Alors que l'anonyme a critiqué si vivement le manque général de liaison, il s'interdit ici toute citation et toute critique de détail, au motif qu'on ne saurait isoler des vers hors d'un tel ensemble. Si quelques fragments s'insèrent dans l'éloge vibrant dont le chant 3 fait l'objet principal, c'est donc sous forme de brefs emprunts, pris dans le fil de la prose.

Quelle variété d'images, quelle pompe d'expression, quelle vérité de couleurs dans tous les détails de ce cabinet d'histoire naturelle ! quel attrait, quel intérêt dans la description des travaux immenses, entrepris pour corriger un terrein ingrat, changer et améliorer en quelque sorte les dispositions de la nature, ou effacer la dégradation de ces siècles infinis11, qui attestent leur passage par les débris qu'ils ont amoncelés.
C'est ici que la critique est muette, et que la censure deviendroit ou calomnie ou basse envie : nous ne citerons pas un vers, nous ne détacherons pas un morceau, ce ne seroit rien pour nos lecteurs. S'ils désirent aggrandir leur esprit par les plus noble idées, enrichir leur imagination par les plus majestueuses images, goûter ce plaisir si vivement senti de s'élancer hors de soi pour atteindre et embrasser en quelque sorte la nature dans ses plus vastes rapports, qu'ils lisent ce troisième chant ; mais que le jeune homme qui veut se former à la poésie didactique apprenne par cœur le quatrième ; et s'il n'en met pas l'auteur à côté de Boileau, qu'il lui donne le premier rang, et bien peu de gens l'accuseront d'injustice12.

Vers concernés (voir la note de l'auteur) : chant 3, vers 197 et 200.

On le voit, le chant 3 joue un rôle majeur dans ce passage, même si c'est in fine les trois derniers chants que l'anonyme distingue ainsi des attaques concentrées sur le premier chant.
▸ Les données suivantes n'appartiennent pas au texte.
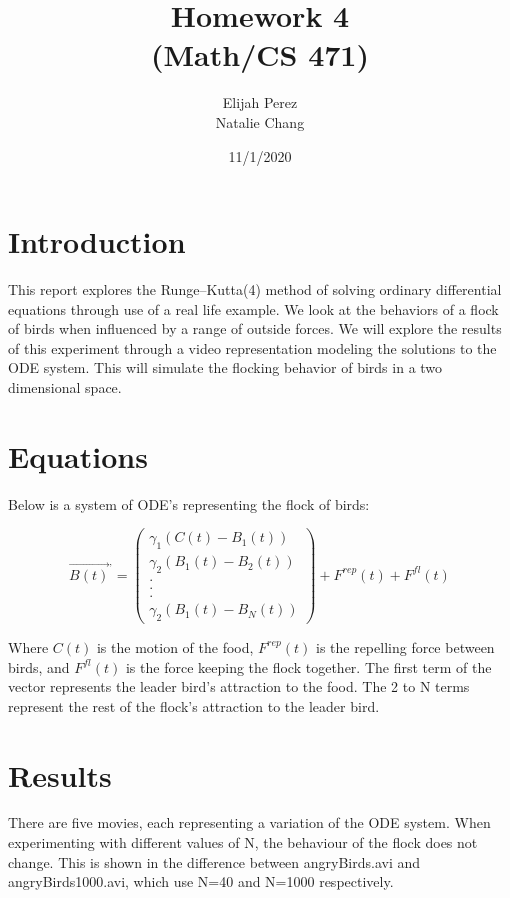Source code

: \documentclass[12pt]{article}
\title{Homework 4 \protect \\(Math/CS 471)}
\author{Elijah Perez \protect \newline \\ Natalie Chang}
\date{\vfill 11/1/2020}
\begin{document}
	\maketitle
	\pagebreak
	
	\section{Introduction}
    This report explores the Runge–Kutta(4) method of solving ordinary differential equations through use of a real life example. We look at the behaviors of a flock of birds when influenced by a range of outside forces. We will explore the results of this experiment through a video representation modeling the solutions to the ODE system. This will simulate the flocking behavior of birds in a two dimensional space.
	
	\section{Equations}
	Below is a system of ODE's representing the flock of birds:
	\begin{center}
	\begin{equation}
		\vec{B(t)}^,=\begin{pmatrix}
			\gamma_1(C(t)-B_1(t)) \\
			\gamma_2(B_1(t)-B_2(t))\\
			.\\
			.\\
			.\\
			\gamma_2(B_1(t)-B_N(t))
		\end{pmatrix} + F^{rep}(t)+F^{fl}(t)
	\end{equation}
    \end{center}
	Where $C(t)$ is the motion of the food,	$F^{rep}(t)$ is the repelling force between birds, and $F^{fl}(t)$ is the force keeping the flock together. The first term of the vector represents the leader bird's attraction to the food. The 2 to N terms represent the rest of the flock's attraction to the leader bird. 
	
	
	\section{Results}
	There are five movies, each representing a variation of the ODE system. When experimenting with different values of N, the behaviour of the flock does not change. This is shown in the difference between angryBirds.avi and angryBirds1000.avi, which use N=40 and N=1000 respectively.
\end{document}
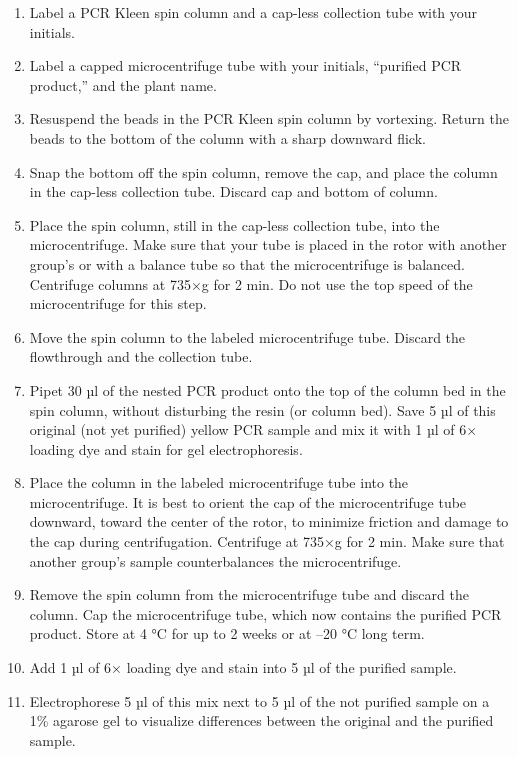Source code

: \documentclass[]{book}
\providecommand{\tightlist}{%
  \setlength{\itemsep}{0pt}\setlength{\parskip}{0pt}}
\begin{document}
\begin{enumerate}
\def\labelenumi{\arabic{enumi}.}
\tightlist
\item
  Label a PCR Kleen spin column and a cap-less collection tube with your
  initials.
\item
  Label a capped microcentrifuge tube with your initials, ``purified PCR
  product,'' and the plant name.
\item
  Resuspend the beads in the PCR Kleen spin column by vortexing. Return
  the beads to the bottom of the column with a sharp downward flick.
\item
  Snap the bottom off the spin column, remove the cap, and place the
  column in the cap-less collection tube. Discard cap and bottom of
  column.
\item
  Place the spin column, still in the cap-less collection tube, into the
  microcentrifuge. Make sure that your tube is placed in the rotor with
  another group's or with a balance tube so that the microcentrifuge is
  balanced. Centrifuge columns at 735×g for 2 min. Do not use the top
  speed of the microcentrifuge for this step.
\item
  Move the spin column to the labeled microcentrifuge tube. Discard the
  flowthrough and the collection tube.
\item
  Pipet 30 µl of the nested PCR product onto the top of the column bed
  in the spin column, without disturbing the resin (or column bed). Save
  5 µl of this original (not yet purified) yellow PCR sample and mix it
  with 1 µl of 6× loading dye and stain for gel electrophoresis.
\item
  Place the column in the labeled microcentrifuge tube into the
  microcentrifuge. It is best to orient the cap of the microcentrifuge
  tube downward, toward the center of the rotor, to minimize friction
  and damage to the cap during centrifugation. Centrifuge at 735×g for 2
  min. Make sure that another group's sample counterbalances the
  microcentrifuge.
\item
  Remove the spin column from the microcentrifuge tube and discard the
  column. Cap the microcentrifuge tube, which now contains the purified
  PCR product. Store at 4 °C for up to 2 weeks or at --20 °C long term.
\item
  Add 1 µl of 6× loading dye and stain into 5 µl of the purified sample.
\item
  Electrophorese 5 µl of this mix next to 5 µl of the not purified
  sample on a 1\% agarose gel to visualize differences between the
  original and the purified sample.

\end{enumerate}
\end{document}
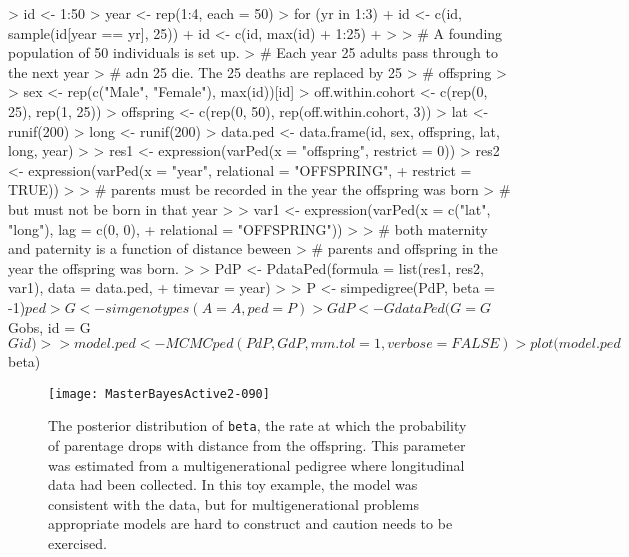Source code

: \documentclass{article}
\begin{document}
\begin{Schunk}
\begin{Sinput}
> id <- 1:50
> year <- rep(1:4, each = 50)
> for (yr in 1:3) {
+     id <- c(id, sample(id[year == yr], 25))
+     id <- c(id, max(id) + 1:25)
+ }
> 
> # A founding population of 50 individuals is set up.
> # Each year 25 adults pass through to the next year
> # adn 25 die.  The 25 deaths are replaced by 25 
> # offspring
>
> sex <- rep(c("Male", "Female"), max(id))[id]
> off.within.cohort <- c(rep(0, 25), rep(1, 25))
> offspring <- c(rep(0, 50), rep(off.within.cohort, 3))
> lat <- runif(200)
> long <- runif(200)
> data.ped <- data.frame(id, sex, offspring, lat, long, year)
>
> res1 <- expression(varPed(x = "offspring", restrict = 0))
> res2 <- expression(varPed(x = "year", relational = "OFFSPRING", 
+     restrict = TRUE))
>
> # parents must be recorded in the year the offspring was born
> # but must not be born in that year
>
> var1 <- expression(varPed(x = c("lat", "long"), lag = c(0, 0), 
+     relational = "OFFSPRING"))
>
> # both maternity and paternity is a function of distance beween 
> # parents and offspring in the year the offspring was born.
>
> PdP <- PdataPed(formula = list(res1, res2, var1), data = data.ped, 
+     timevar = year)
>
> P <- simpedigree(PdP, beta = -1)$ped
> G <- simgenotypes(A = A, ped = P)
> GdP <- GdataPed(G = G$Gobs, id = G$Gid)
>
> model.ped <- MCMCped(PdP, GdP, mm.tol = 1, verbose = FALSE)
> plot(model.ped$beta)
\end{Sinput}
\end{Schunk}



\begin{figure}[!h]
\begin{center}
\texttt{[image: MasterBayesActive2-090]}
\end{center}
\caption{The posterior distribution of \texttt{beta}, the rate at which the probability of parentage drops with distance from the offspring.  This parameter was estimated from a multigenerational pedigree where longitudinal data had been collected.  In this toy example, the model was consistent with the data, but for multigenerational problems appropriate models are hard to construct and caution needs to be exercised.}
\label{MGped}
\end{figure}
\end{document}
En guise de conclusion, le rédacteur apostrophe Delille13, pour réaffirmer ses regrets relatifs à “l'ordonnance” générale du texte et pour conjurer le poète de s'en soucier davantage. Il est tant de changer d'échelle et de travailler, voire retravailler, non les vers ou les morceaux, mais les fameuses encadrures des galeries déjà esquissées. Or, pour l'anonyme, Delille doit à cette fin se résigner à renoncer à ses prépublications partielles et aux lectures publiques, qu'il dénonce comme les principales responsables de cette segmentation :

Homme estimable, vous avez assez fait pour l'immortalité, elle vous attend ; mais au nom de votre gloire, au nom de la Littérature françoise, dont vous êtes l'un des derniers appuis, au nom de cette poësie dont vous possédez le vrai génie, occupez-vous maintenant de fixer le rang qui vous est dû ; plus de travail ; jouissez de vos succès en les perfectionnant. Ce n'est plus de soigner vos vers que la postérité vous sollicite ; il est impossible qu'il vous en échappe qui ne soient pas riches et pittoresques ; craignez, homme de goût, de les rendre trop laborieux en les soignant trop ; craignez que l'amour du fini, que le désir de les rendre fort de pensées ou d'images, ne les rende quelque fois trop chargés\ : laissez désormais le soin du coloris, le vôtre est parfait ; mais occupez-vous de l'ordonnance. Un coup-d'œil du génie suffit pour éclairer tout un plan, et saisir les distributions d'un œuvre entier : sachez être sourd aux sollicitations de ces hommes plus jaloux de leurs plaisirs que de votre véritable gloire ; ils arrachent à votre complaisance des récits, des lectures, des fragmens isolés qui détournent vos regards de l'ensemble. Avec la délicate sensibilité du génie, on soigne sans s'en appercevoir le morceau qu'on accorde à l'importunité ; les suffrages qu'il mérite et qu'il procure le rendent un objet e complaisance pour celui même qui en est le créateur ; et quand il faut revenir à décorer les dehors qui l'environnent, l'imagination st fatiguée, le génie est refroidi. […] Livrez-vous à la sensibilité de votre ame ; relisez, répétez, mais pour vous seule [sic], ces morceaux sublimes qui n'attendent que la main du lapidaire qui va les enchâsser ; et libre dans l'expression de l'enthousiasme qu'ils vous inspirent plus qu'à tout autre, seul avec votre génie, suivez-en le mouvement ; il vous conduira par une suite d'images heureuses et naturelles, toujours avec la même chaleur jusqu'au tableau qui doit suivre ; et alors, aussi supérieur par l'économie du poëme que sublime par les desseins et les peintures, vous n'aurez point d'égal14 15.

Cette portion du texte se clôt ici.